The earliest Fred Locke M-2795 is the one with the "303" incuse marking. Several broken 303 specimens have been found in Oregon and California, but only two very near mint specimens exist. The one in the display also has the rare pin sleeve. Only two undamaged specimens are known. The 303 was the original catalog number. Soon after this insulator entered production, Fred Locke decided to offer an extensive line of insulators with glass bases. In order to fit smaller styles in the new 300-series, he changed the catalog number from 303 to 316. 


The two incuse markings used on the M-2795 "303".  Broken tops found in Oregon and northern California show that actually the above markings are four separate marking devices, and combinations of the four were used showing inconsistency and no standard arrangement.

The white M-2795 shown in the display is the only specimen known. No broken specimens have ever been found, which would indicate where this particular specimen may have been used. It is suspected that it was used indoors at powerhouse or substation. This specimen is dated December 7, 1900 and the #4-1 marking. It is in remarkable condition with the only damage being the broken collar underneath the top skirt. It was lovingly cleaned and repaired by Mike Spadafora and Paul Greaves. The white M-2795 was obtained by prominent collector/dealer Dee Willett in the early 1970's and sold to my brother Edward Gish and his wife Judy. 
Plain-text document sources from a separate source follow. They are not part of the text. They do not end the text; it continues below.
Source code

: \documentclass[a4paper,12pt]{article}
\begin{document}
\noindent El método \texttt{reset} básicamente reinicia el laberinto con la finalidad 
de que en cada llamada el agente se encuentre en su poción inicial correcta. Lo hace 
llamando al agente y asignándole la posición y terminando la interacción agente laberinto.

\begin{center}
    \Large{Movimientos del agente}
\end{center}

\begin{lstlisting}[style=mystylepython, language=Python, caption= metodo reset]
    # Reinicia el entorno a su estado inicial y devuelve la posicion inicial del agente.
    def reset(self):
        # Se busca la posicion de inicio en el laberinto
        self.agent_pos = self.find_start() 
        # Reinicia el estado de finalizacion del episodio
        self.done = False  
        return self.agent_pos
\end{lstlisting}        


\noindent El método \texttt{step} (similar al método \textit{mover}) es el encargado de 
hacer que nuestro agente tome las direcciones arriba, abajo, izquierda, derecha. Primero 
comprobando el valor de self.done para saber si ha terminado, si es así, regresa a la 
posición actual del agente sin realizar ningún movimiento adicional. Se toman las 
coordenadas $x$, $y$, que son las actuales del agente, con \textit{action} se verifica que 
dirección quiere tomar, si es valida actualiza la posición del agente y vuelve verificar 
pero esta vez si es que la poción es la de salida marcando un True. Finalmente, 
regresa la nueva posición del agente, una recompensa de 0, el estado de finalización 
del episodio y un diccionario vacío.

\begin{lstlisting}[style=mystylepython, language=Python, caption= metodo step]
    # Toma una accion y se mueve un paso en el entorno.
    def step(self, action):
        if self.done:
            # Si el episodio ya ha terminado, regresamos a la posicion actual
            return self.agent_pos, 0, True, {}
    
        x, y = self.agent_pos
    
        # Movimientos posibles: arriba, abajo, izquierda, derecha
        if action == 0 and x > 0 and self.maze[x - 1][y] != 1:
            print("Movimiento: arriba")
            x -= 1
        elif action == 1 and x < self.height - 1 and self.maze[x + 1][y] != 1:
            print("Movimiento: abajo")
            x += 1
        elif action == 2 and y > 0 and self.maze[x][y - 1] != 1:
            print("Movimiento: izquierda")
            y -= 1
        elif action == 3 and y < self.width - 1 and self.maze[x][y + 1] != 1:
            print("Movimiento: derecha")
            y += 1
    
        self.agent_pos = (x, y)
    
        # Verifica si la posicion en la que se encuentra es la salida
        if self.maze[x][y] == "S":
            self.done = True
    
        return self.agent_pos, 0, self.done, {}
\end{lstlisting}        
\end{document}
The only known M-2795 with white top.  The 4-date and manufacturing date markings are shown below.


Very few insulators from the 300 series have survived. All are extremely rare and desirable. The photo below shows the specimens in the display. M-2335 and M-2336 have two spouts and M-2335A has only one. The spouts directed rainwater away from the crossarm. This unique specimen of M-2336, with the crown neatly cut off, was shown in a 1941 Locke advertisement. 
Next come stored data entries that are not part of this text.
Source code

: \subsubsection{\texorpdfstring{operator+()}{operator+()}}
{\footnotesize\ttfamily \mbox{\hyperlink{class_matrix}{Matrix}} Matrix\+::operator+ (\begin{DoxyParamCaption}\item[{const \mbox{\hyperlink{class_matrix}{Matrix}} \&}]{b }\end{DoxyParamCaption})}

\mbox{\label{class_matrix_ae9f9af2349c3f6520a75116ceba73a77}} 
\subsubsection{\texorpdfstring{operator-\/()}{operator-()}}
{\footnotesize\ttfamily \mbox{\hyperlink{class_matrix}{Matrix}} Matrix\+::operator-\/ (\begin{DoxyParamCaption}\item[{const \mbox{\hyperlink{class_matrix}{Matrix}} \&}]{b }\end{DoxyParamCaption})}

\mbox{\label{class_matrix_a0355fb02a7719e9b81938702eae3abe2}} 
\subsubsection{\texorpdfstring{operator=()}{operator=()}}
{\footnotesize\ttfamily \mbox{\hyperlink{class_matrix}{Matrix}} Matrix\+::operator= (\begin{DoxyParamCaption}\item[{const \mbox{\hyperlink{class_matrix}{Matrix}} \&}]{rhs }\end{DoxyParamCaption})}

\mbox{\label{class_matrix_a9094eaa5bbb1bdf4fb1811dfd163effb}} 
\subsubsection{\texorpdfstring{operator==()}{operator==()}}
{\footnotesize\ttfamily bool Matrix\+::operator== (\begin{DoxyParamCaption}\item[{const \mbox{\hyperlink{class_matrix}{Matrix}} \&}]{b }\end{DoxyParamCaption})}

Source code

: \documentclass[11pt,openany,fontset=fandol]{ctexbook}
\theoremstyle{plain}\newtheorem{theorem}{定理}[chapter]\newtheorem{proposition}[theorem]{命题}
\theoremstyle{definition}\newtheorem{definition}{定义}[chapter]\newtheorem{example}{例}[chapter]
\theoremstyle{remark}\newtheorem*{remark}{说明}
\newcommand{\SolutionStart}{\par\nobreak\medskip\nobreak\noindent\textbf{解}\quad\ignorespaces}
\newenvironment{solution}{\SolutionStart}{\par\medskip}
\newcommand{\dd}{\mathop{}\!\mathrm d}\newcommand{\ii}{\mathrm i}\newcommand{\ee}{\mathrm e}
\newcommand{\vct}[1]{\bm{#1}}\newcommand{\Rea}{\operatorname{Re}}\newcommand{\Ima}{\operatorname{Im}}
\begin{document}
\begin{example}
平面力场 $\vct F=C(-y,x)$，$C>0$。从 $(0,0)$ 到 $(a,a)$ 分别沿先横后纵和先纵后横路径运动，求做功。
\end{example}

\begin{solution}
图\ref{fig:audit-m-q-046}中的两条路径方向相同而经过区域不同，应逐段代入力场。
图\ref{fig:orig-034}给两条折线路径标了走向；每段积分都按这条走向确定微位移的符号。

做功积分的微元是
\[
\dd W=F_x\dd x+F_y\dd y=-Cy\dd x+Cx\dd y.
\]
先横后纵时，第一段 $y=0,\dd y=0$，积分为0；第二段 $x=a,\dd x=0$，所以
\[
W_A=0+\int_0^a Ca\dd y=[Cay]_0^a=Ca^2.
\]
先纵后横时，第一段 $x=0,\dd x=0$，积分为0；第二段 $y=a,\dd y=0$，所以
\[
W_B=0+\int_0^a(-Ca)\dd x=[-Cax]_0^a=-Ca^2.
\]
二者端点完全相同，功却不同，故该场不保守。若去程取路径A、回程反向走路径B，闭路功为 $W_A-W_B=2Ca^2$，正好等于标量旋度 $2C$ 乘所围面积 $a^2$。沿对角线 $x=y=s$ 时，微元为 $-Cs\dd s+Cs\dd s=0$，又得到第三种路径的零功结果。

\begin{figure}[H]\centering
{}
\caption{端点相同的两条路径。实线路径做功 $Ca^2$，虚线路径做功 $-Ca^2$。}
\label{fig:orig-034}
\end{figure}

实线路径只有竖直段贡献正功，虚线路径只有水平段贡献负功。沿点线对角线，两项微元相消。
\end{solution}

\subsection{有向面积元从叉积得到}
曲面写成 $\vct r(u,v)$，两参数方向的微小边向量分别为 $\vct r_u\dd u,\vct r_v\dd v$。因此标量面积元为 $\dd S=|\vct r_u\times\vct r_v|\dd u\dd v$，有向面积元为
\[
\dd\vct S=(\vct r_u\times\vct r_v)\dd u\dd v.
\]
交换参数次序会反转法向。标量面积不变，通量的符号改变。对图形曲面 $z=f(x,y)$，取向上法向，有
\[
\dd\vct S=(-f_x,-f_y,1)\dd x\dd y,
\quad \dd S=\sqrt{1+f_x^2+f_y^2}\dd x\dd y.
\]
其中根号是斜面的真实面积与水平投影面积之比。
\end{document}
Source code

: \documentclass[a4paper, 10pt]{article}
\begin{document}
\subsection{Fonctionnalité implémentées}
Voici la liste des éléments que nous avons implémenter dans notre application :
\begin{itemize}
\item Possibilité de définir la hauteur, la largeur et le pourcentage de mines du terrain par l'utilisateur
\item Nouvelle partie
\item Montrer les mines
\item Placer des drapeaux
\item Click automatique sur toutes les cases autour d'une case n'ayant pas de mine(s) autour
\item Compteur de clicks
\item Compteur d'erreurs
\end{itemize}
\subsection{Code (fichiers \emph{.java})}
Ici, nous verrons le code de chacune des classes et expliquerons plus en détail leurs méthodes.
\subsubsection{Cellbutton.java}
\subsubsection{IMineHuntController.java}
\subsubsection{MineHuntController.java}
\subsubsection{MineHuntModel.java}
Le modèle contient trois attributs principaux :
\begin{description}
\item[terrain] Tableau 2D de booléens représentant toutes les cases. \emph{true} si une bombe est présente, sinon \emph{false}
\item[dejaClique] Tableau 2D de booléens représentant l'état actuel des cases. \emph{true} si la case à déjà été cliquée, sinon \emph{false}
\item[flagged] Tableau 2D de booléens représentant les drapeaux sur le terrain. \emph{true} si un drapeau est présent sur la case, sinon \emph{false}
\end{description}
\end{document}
M-2335 (2 spouts), M-2335A (1 spout), and M-2336 (2 spouts)

The photos below show a unique small diameter glass base compared to the usual glass base used with M-2795. The height is about the same, but note the much thicker glass. Research has not revealed which style porcelain top was used. All the top shells from known Fred Locke insulators are out of proportion with this much smaller diameter base. This will probably remain a mystery. 


Normal glass base (left) for M-2795 compared to smaller, thicker version (right).

A unique Fred Locke specimen is a crude 3-part multipart insulator similar to M-3060 (shown on a previous page). This history of this specimen is not known, but it was from the Lew Hohn collection. 

Fred Locke 3-part insulator similar to M-3060 with marking #7-1.

When Fred Locke "retired" from Locke in late 1904, legend has it that an employee made the Locke Pigs as a retirement gift. It could have been made by Fred Locke himself. Fred Locke "retired" because he was losing control of his company to a group of local financial business men who knew little about making insulators. It has been speculated with good factual basis that the pigs represent these board of directors whose only interest was making money - represented by the pig trough. The pigs are sitting around the pig trough waiting for more to be put in the trough so they could gobble it up. One of the Fred Locke granddaughters, Mrs. Sybil-Ann Kimble, recalls seeing the pigs on her father's desk and enjoyed putting button in the trough.

Locke Pigs given to Fred Locke when he "retired" in late 1904.